無限エンジンも、今年はJUDDよりもはるかにパワフル&タフであることが実証されました。タイヤもより高性能なものを使えるようになるでしょう。ドライバー達も、今年までの経験からますますコースを熟知してきました。エンジニアリングは童夢が総力体制で臨みます。それでもダメだった場合は、「ルマンは永遠さ!」とでも言っておきましょう。

  参加チーム   JIM GAINER  
  チーム代表者   田中 慶治(JIM GAINER代表取締役)  
  チーム総監督   伊達 鷹彦(JIM GAINER取締役)  
         
  チーム監督   佐々木 正(童夢 取締役)  
  テクニカルディレクター   奥 明栄(童夢 取締役)  
  チーフエンジニア   湯地 浩志(童夢)  
  チーフメカニック   未定  
  スポンサー   未定  
  ドライバー   道上 龍 他2名  
  車両   童夢S101-Hb  
  エンジン   無限MF-408S  


童夢S101-Hb
2001年に発表した基本モデルの童夢S101は、AUDIやBentleyの様に自動車メーカーが莫大な予算を投じて開発したレーシングカーとは異なり、ルマン24時間レースに限らずFIAスポーツ・カー選手権など他のレースへも出場可能な、価格をFIAの定める上限市販価格内に抑えた市販レーシング・カーですが、その優れた空力性能とハンドリング特性によりデビュー・イヤーよりメーカー・チームとトップ争いを繰り広げました。参戦初年度の2001年から今年までの4年間、ルマンに於いて常に最高速度を記録し続け、公式予選では常にトップ6に入る活躍をしていますが、結果的には、膨大な予算と物量に勝るメーカー・チームの後塵を浴び、昨年の6位入賞が現在迄の最高成績となっています。
しかし、FIA選手権に於いては、2001年の参戦初年度から数々のポール・ポジションや優勝を記録し、FIA選手権が終了する2003年まで、レーシング・フォー・ホランドの活躍により2年連続チャンピオンに輝いています。
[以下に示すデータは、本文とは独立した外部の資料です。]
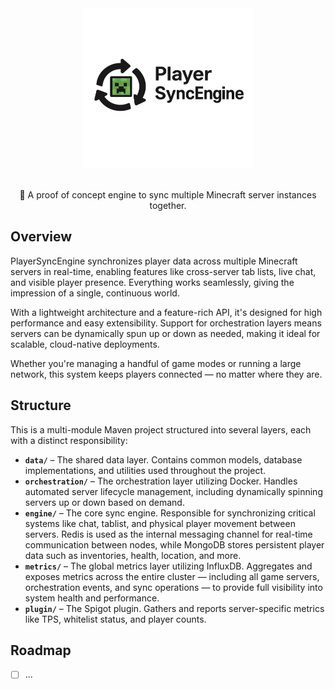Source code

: <div align=center>
    <img src="./logo.png" width="272" height="256">
    <br /><br />
    <p>🔄 A proof of concept engine to sync multiple Minecraft server instances together.</p>
</div>

## Overview

PlayerSyncEngine synchronizes player data across multiple Minecraft servers in real-time, enabling features like cross-server tab lists, live chat, and visible player presence. Everything works seamlessly, giving the impression of a single, continuous world.

With a lightweight architecture and a feature-rich API, it's designed for high performance and easy extensibility. Support for orchestration layers means servers can be dynamically spun up or down as needed, making it ideal for scalable, cloud-native deployments.

Whether you're managing a handful of game modes or running a large network, this system keeps players connected — no matter where they are.

## Structure

This is a multi-module Maven project structured into several layers, each with a distinct responsibility:
- **`data/`** – The shared data layer. Contains common models, database implementations, and utilities used throughout the project.
- **`orchestration/`** – The orchestration layer utilizing Docker. Handles automated server lifecycle management, including dynamically spinning servers up or down based on demand.
- **`engine/`** – The core sync engine. Responsible for synchronizing critical systems like chat, tablist, and physical player movement between servers.
  Redis is used as the internal messaging channel for real-time communication between nodes, while MongoDB stores persistent player data such as inventories, health, location, and more.
- **`metrics/`** – The global metrics layer utilizing InfluxDB. Aggregates and exposes metrics across the entire cluster — including all game servers, orchestration events, and sync operations — to provide full visibility into system health and performance.
- **`plugin/`** – The Spigot plugin. Gathers and reports server-specific metrics like TPS, whitelist status, and player counts.

## Roadmap
- [ ] ...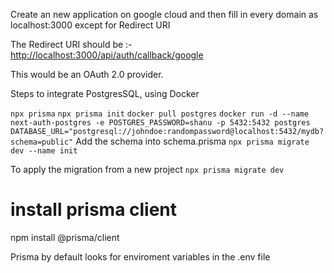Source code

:  Create an new application on google cloud and then fill in every domain as localhost:3000 except for Redirect URI

 The Redirect URI should be :- <http://localhost:3000/api/auth/callback/google>

 This would be an OAuth 2.0 provider.


 Steps to integrate PostgresSQL, using Docker

 `npx prisma`
 `npx prisma init`
 `docker pull postgres`
`docker run -d --name next-auth-postgres -e POSTGRES_PASSWORD=shanu -p 5432:5432 postgres`
`DATABASE_URL="postgresql://johndoe:randompassword@localhost:5432/mydb?schema=public"`
Add the schema into schema.prisma 
`npx prisma migrate dev --name init`

To apply the migration from a new project
`npx prisma migrate dev`


# install prisma client
npm install @prisma/client

Prisma by default looks for enviroment variables in the .env file
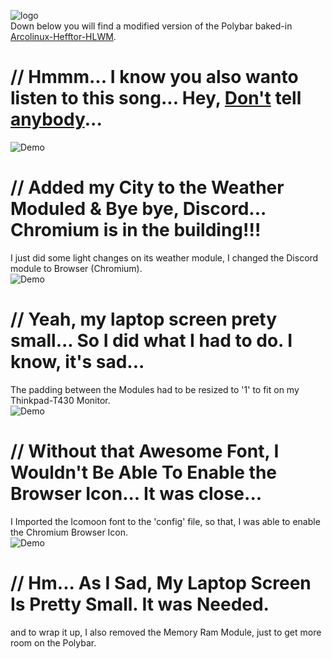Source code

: ![logo](https://raw.githubusercontent.com/adi1090x/polybar-themes/master/previews/logo.png) <br />
Down below you will find a modified version of the Polybar baked-in [Arcolinux-Hefftor-HLWM](https://www.youtube.com/watch?v=iwWSqCDeWgk). 
# // Hmmm... I know you also wanto listen to this song... Hey, [Don't](https://www.youtube.com/watch?v=wVd0s7scl5U) tell [anybody](https://www.youtube.com/watch?v=hQ4r_kcvClE)... <br />
![Demo](https://i.imgur.com/pveWRoI.jpg) <br />

# // Added my City to the Weather Moduled & Bye bye, Discord... Chromium is in the building!!!
I just did some light changes on its weather module, I changed the Discord module to Browser (Chromium). <br />
![Demo](https://i.imgur.com/j9PV0Cj.jpg) <br />

# // Yeah, my laptop screen prety small... So I did what I had to do. I know, it's sad...
The padding between the Modules had to be resized to '1' to fit on my Thinkpad-T430 Monitor. <br />
![Demo](https://i.imgur.com/szQaf0Z.jpg) <br />

# // Without that Awesome Font, I Wouldn't Be Able To Enable the Browser Icon... It was close...
I Imported the Icomoon font to the 'config' file, so that, I was able to enable the Chromium Browser Icon. <br />
![Demo](https://i.imgur.com/YPpJtqX.jpg) <br />


# // Hm... As I Sad, My Laptop Screen Is Pretty Small. It was Needed. 
and to wrap it up, I also removed the Memory Ram Module, just to get more room on the Polybar. <br />




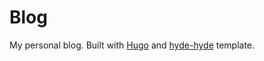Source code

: # Blog

My personal blog. Built with [Hugo](https://gohugo.io/) and [hyde-hyde](https://github.com/htr3n/hyde-hyde) template.
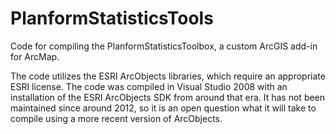 # PlanformStatisticsTools
Code for compiling the PlanformStatisticsToolbox, a custom ArcGIS add-in for ArcMap.

The code utilizes the ESRI ArcObjects libraries, which require an appropriate ESRI license. The code was compiled in Visual Studio 2008 with an installation of the ESRI ArcObjects SDK from around that era.  It has not been maintained since around 2012, so it is an open question what it will take to compile using a more recent version of ArcObjects.
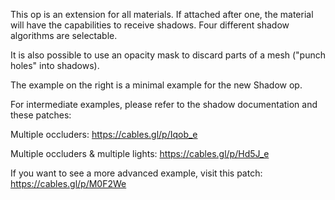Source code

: This op is an extension for all materials. If attached after one, the material will have the capabilities to receive shadows. 
Four different shadow algorithms are selectable. 


It is also possible to use an opacity mask to discard parts of a mesh ("punch holes" into shadows).


The example on the right is a minimal example for the new Shadow op.

For intermediate examples, please refer to the shadow documentation and these patches:

Multiple occluders:
https://cables.gl/p/Iqob_e

Multiple occluders & multiple lights:
https://cables.gl/p/Hd5J_e


If you want to see a more advanced example, visit this patch:
https://cables.gl/p/M0F2We

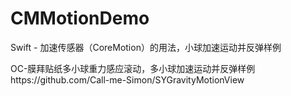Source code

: # CMMotionDemo
Swift - 加速传感器（CoreMotion）的用法，小球加速运动并反弹样例

OC-膜拜贴纸多小球重力感应滚动，多小球加速运动并反弹样例https://github.com/Call-me-Simon/SYGravityMotionView

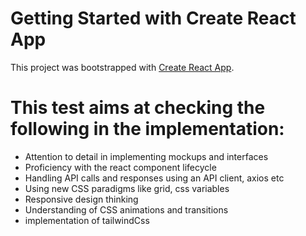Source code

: # Getting Started with Create React App

This project was bootstrapped with [Create React App](https://github.com/facebook/create-react-app).

# This test aims at checking the following in the implementation:

- Attention to detail in implementing mockups and interfaces
- Proficiency with the react component lifecycle
- Handling API calls and responses using an API client, axios etc
- Using new CSS paradigms like grid, css variables
- Responsive design thinking
- Understanding of CSS animations and transitions
- implementation of tailwindCss
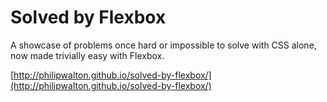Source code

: # Solved by Flexbox

A showcase of problems once hard or impossible to solve with CSS alone, now made trivially easy with Flexbox.

[http://philipwalton.github.io/solved-by-flexbox/](http://philipwalton.github.io/solved-by-flexbox/)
今年、2004年からはFIAとACOの技術規則が一本化され、車両のレギュレーションも刷新されました。そして現在ルマン24時間レースに参加が認められるLMP1車両として3つのタイプが存在します。2004年・LMP1車両規則(ニューレギュレーション)に準ずる車両。2003年・LMP900及びLMP675車両規則に準じた車両(2003年車両そのまま)に下記のようなハンディキャップを科した車両。2003年・LMP900及びLMP675車両規則に準じた車両に、一定の改造を施すことによってハンディキャップを免除されるハイブリッド車両の3種類です。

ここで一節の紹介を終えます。